A- Pelo exposto encontra-se ilegalmente preso nos termos do Art. 222.º n.º 2 alínea c) do CPP, em clara violação com o previsto no Art. 27.º e 28.º n.º 4 do CRP e Art. 215.º n.º 2 e 217.º n.º 1 do CPP.

B- Assim deve ser declarada ilegal a prisão e ordenada a sua imediata libertação, nos termos do Art. 31.º n.º 3 da CRP e dos Art. 222.º e 223.º n.º 4 alínea d) do CPP.

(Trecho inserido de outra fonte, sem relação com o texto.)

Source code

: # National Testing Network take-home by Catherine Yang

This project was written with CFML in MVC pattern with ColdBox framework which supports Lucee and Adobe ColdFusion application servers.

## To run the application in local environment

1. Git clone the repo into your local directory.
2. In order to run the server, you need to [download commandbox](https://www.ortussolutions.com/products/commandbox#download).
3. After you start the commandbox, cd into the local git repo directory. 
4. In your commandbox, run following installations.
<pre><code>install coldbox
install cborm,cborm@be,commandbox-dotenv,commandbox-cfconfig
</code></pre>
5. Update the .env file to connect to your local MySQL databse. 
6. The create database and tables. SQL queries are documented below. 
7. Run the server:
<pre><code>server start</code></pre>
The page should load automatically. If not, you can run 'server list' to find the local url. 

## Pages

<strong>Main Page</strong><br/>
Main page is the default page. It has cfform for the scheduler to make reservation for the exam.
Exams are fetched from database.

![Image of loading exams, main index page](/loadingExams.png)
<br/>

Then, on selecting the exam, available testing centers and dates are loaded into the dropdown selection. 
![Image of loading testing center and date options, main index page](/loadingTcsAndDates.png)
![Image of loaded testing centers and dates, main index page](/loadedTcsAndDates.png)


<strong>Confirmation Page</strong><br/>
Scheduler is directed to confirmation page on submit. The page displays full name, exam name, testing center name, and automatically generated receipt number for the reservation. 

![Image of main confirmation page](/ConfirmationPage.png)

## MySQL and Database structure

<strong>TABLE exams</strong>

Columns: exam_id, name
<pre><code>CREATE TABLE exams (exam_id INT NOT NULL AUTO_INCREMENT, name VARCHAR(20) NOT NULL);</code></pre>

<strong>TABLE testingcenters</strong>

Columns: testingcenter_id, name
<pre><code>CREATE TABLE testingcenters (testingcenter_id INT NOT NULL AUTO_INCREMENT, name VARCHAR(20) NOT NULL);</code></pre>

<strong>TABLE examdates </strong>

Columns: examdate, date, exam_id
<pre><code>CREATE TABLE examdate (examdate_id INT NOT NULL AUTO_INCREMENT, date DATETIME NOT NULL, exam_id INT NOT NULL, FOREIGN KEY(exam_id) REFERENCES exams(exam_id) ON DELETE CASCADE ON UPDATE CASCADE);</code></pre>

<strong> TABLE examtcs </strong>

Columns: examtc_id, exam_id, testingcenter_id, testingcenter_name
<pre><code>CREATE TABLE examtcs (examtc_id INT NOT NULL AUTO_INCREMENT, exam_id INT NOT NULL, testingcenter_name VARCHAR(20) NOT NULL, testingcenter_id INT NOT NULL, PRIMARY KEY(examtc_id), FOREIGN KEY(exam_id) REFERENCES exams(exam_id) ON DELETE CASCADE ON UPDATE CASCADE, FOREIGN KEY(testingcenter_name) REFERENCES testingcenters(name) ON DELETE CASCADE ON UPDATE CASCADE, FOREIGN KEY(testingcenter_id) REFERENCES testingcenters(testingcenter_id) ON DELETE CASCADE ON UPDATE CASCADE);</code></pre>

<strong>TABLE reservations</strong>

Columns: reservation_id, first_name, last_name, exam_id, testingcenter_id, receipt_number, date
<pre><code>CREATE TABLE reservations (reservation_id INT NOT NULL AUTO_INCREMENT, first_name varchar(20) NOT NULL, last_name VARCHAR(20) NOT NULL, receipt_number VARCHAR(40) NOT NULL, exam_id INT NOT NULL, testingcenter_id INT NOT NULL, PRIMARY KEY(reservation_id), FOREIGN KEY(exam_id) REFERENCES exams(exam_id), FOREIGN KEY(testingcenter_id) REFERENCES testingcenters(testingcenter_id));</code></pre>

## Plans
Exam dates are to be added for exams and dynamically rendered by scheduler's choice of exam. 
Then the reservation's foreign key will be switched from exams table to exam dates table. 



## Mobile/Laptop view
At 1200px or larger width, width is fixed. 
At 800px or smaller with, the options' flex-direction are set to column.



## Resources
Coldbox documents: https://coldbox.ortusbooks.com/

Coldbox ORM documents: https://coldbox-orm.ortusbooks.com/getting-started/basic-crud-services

Nestes termos e nos melhores de direito, deve ser declarada a ilegalidade da prisão preventiva e ordenada a libertação imediata do arguido.

*

2. O Ministério Público junto do Tribunal Judicial da Comarca ..., Juízo Local Criminal ..., emitiu parecer nos seguintes termos:

«Em sede de interrogatório judicial, a 29 de Julho de 2021, foi determinada a aplicação da medida de coação de prisão preventiva ao arguido AA, por se considerar fortemente indiciada a prática, em autoria material, de 1 (um) crime de tráfico de estupefacientes agravado, p. e p. pelos artigos 21.º, n.º 1 e 24.º, alínea c), ambos do Decreto-Lei n.º 15/93, de 22 de Janeiro. Tal medida de coação veio a ser revista trimestralmente, decidindo-se pela sua manutenção, tendo havido inclusivamente um recurso para o Tribunal da Relação ... que decidiu igualmente por aquela manutenção.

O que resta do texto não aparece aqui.